今年8月に発足した全国ICT教育首長協議会が総会と活動方針検討会を10月19日、東京都港区の機械振興会館で開いた。佐賀県多久市長の横尾俊彦会長は「教委と自治体が力を結集し、ICT教育と環境の充実に向けた財源、制度化などを国に要望していきましょう」などとあいさつ。同検討会では、教員のICT指導力向上など4テーマで参加者同士の討議を進めた。

総会では、同会長が「一自治体では難しいICT教育と環境の充実を全国の教委と自治体が力を結集し訴えていきましょう」と話した。国への財政措置や制度化などの要望、大学と連携した研修体制、自治体間で日常的な交流を促進するポータルサイト開設などの構想を示しながら、来年は首長サミットも行いたいと願っていた。

来賓の文科省生涯学習政策局情報教育課の磯寿生課長は、「次期学習指導要領審議まとめでは、ICTを体系的に学ぶための内容、ICTの強みを生かしたアクティブ・ラーニングの実現が盛り込まれた。ICT教育の意義がさらに高まる中、環境整備や制度改革に力を尽くしたい」と祝辞した。
同会事業については▽教育ICT加速化への財源確保と国への制度改革要請▽全国ICT教育首長サミットなどの事業実施▽都道府県、市区町村間の情報交換や実践交流――などを報告、確認し合った。

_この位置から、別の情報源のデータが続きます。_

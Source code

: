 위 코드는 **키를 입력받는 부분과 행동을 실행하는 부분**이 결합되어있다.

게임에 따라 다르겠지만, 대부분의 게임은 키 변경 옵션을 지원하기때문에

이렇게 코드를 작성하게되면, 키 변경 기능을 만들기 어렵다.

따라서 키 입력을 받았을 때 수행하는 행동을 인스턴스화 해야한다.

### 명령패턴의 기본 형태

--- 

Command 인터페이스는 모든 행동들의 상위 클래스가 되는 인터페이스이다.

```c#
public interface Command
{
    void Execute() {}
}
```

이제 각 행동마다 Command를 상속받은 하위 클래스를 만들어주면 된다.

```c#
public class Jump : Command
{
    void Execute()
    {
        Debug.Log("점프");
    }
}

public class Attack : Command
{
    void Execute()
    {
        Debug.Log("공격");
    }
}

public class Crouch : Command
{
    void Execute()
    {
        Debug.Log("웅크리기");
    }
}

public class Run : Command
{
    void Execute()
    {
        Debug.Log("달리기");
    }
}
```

同検討会では、▽教育情報化加速への政策提言▽効率的な環境整備▽地域創生と教育情報化に関する情報発信――などのテーマで全国自治体の参加者と議論を深めた。

教員の指導力向上と研修の話し合いでは、市区町村ごとにICT活用や教員の指導スキルに差が生まれている課題を指摘。教員の異動も視野に、各都道府県単位では共通の研修内容や体制構築を図る必要性が叫ばれた。

教員のICT指導スキル向上では、大前提としてICT活用自体が目的ではなく、「21世紀型教育」という目標への手段だという視点を明確に持つべきとの意見が出た。そんな理念を教育管理職がしっかり持ち、教員のICT活用指導力を高める取り組みや研修をマネジメントしたいとの願いがあった。

各学校のICT実践や活用事例を冊子やWebで共有する重要性もあがった。具体的な授業や教材を見つめ学び合う状況を作る中で、教員間の実践向上や切磋琢磨する機運を育みたいなどとアイデアが交わされた。